Estaba. No era alguien con quien hubiese hablado antes, pero parecía una persona competente. Quizás una ejecutiva que se ocupaba de cubrir el horario de la comida. Ella le dio el nombre, pero Reacher no lo entendió. Luego la mujer le dedicó un largo discurso diseñado para hacerle sentir un gran cliente. Él esperó a que acabase y le habló del ingreso. La mujer se sorprendió de que un cliente llamase por un error bancario a su favor.
—Quizá no se trate de un error —dijo Reacher.
—¿Esperaba el ingreso? —preguntó ella.
—No.
—¿Es habitual que terceras personas hagan ingresos en su cuenta?
—No.
—Entonces, ¿no le parece que debe de tratarse de un error?
—Necesito saber quién hizo el ingreso.
—¿Puedo preguntar por qué?
—Demasiado largo de explicar.
—Necesitaría saberlo —precisó la mujer—. De lo contrario se plantearían temas de confidencialidad. Si el error del banco expone los asuntos de un cliente a otro, estaríamos infringiendo toda una serie de normas y reglamentaciones, además de prácticas éticas.
—Podría tratarse de un mensaje —manifestó Reacher.
—¿Un mensaje?
—Del pasado.
—No le entiendo.
—Años atrás fui policía militar —explicó Reacher—. Las transmisiones de la policía militar están codificadas.
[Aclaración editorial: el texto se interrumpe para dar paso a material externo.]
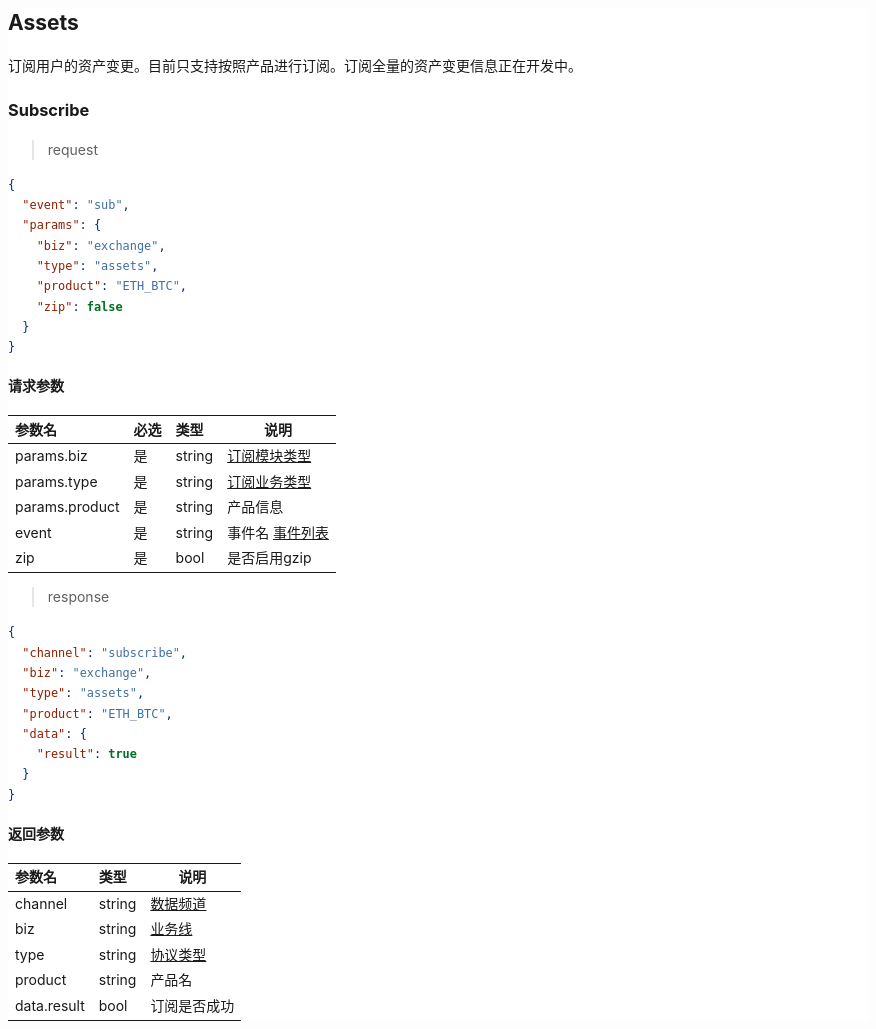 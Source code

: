 ## Assets

订阅用户的资产变更。目前只支持按照产品进行订阅。订阅全量的资产变更信息正在开发中。

### Subscribe

> request

```json
{
  "event": "sub",
  "params": {
    "biz": "exchange",
    "type": "assets",
    "product": "ETH_BTC",
    "zip": false
  }
}
```

#### 请求参数

|参数名|必选|类型| 说明   |
|:----    |:---|:----- |------|
| params.biz | 是  |string | [订阅模块类型](#bizs)     |
| params.type     |是  |string | [订阅业务类型](#types)  |
| params.product     |是  |string | 产品信息   |
| event     |是  |string | 事件名 [事件列表](#events)  |
| zip     |是  |bool | 是否启用gzip |

> response

```json
{
  "channel": "subscribe",
  "biz": "exchange",
  "type": "assets",
  "product": "ETH_BTC",
  "data": {
    "result": true
  }
}
```

#### 返回参数

|参数名|类型|说明|
|:----    |:----- |-----   |
| channel    |string | [数据频道](#channels)|
| biz    |string | [业务线](#bizs) |
| type | string |  [协议类型](#types) |
| product    |string | 产品名|
| data.result     |bool | 订阅是否成功 |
Si un policía militar necesita ayuda urgente de un colega transmite un código diez-treinta. ¿Entiende lo que le digo?
—Para serle sincera, no del todo.
—Me refiero a que si no conozco a la persona que hizo el ingreso, entonces es un error de mil treinta dólares. Pero si conozco a la persona, podría ser una llamada de ayuda.
—Sigo sin entenderle.
—Mire cómo está escrito. Podría ser un código diez-treinta, y no mil treinta dólares. Mírelo en el papel.
—¿Y no le habría llamado por teléfono esa persona?
—No tengo teléfono.
—¿Correo electrónico, quizá? Un telegrama, o incluso una carta.
—No tengo direcciones para ninguna de esas cosas.
—¿Entonces cómo nos ponemos en contacto con usted?
—No lo hacen.
—Un ingreso en cuenta resulta una forma de comunicación muy extraña.
—Podría ser la única manera.
—Una manera muy difícil. Alguien tendría que rastrear su cuenta.
—A eso me refiero —manifestó Reacher—. Haría falta una persona inteligente y de recursos para hacerlo. Y si una persona de esa inteligencia y con esos recursos necesita pedir ayuda, entonces es que en alguna parte hay un problema muy grave.
—Además de caro. Alguien se gastó más de mil dólares.
—Exacto. La persona tendría que ser inteligente, con recursos y estar desesperada.
Silencio en el teléfono. Luego:
—¿No podría hacer una lista de los sujetos posibles e ir probando con todos ellos?
—He trabajado con muchas personas inteligentes. La mayoría de ellos desde hace mucho tiempo atrás. Me llevaría semanas buscarlos a todos. Para entonces podría ser demasiado tarde. Y de todas maneras, no tengo teléfono.
Más silencio. Excepto por el ruido de un teclado.
—Lo está buscando, ¿verdad? —preguntó Reacher.
—La verdad es que no tendría que estar haciéndolo —afirmó la mujer.
—No me chivaré.
Otra vez silencio. El ruido del teclado se detuvo. Reacher supo que ella tenía el nombre en la pantalla.
—Dígamelo —pidió.
—No puedo decírselo. Tendría que ayudarme.
—¿Cómo?
—Tendría que darme pistas. Así no se lo estaría diciendo directamente.
—¿Qué clase de pistas?
—Bueno, ¿se trata de un hombre o de una mujer?
Una sonrisa apareció en el rostro de Reacher. La respuesta estaba contenida en la misma pregunta. Era una mujer. Tenía que serlo. Una mujer inteligente, con recursos, con imaginación y con capacidad de pensamiento ramificado. Una mujer que sabía de su compulsión por sumar y restar.
—Neagley —dijo Reacher.
—Ese es el nombre que tenemos —admitió la mujer—. Frances L. Neagley.
—Entonces olvide que alguna vez hemos tenido esta conversación —le pidió Reacher—. No se trata de un error bancario.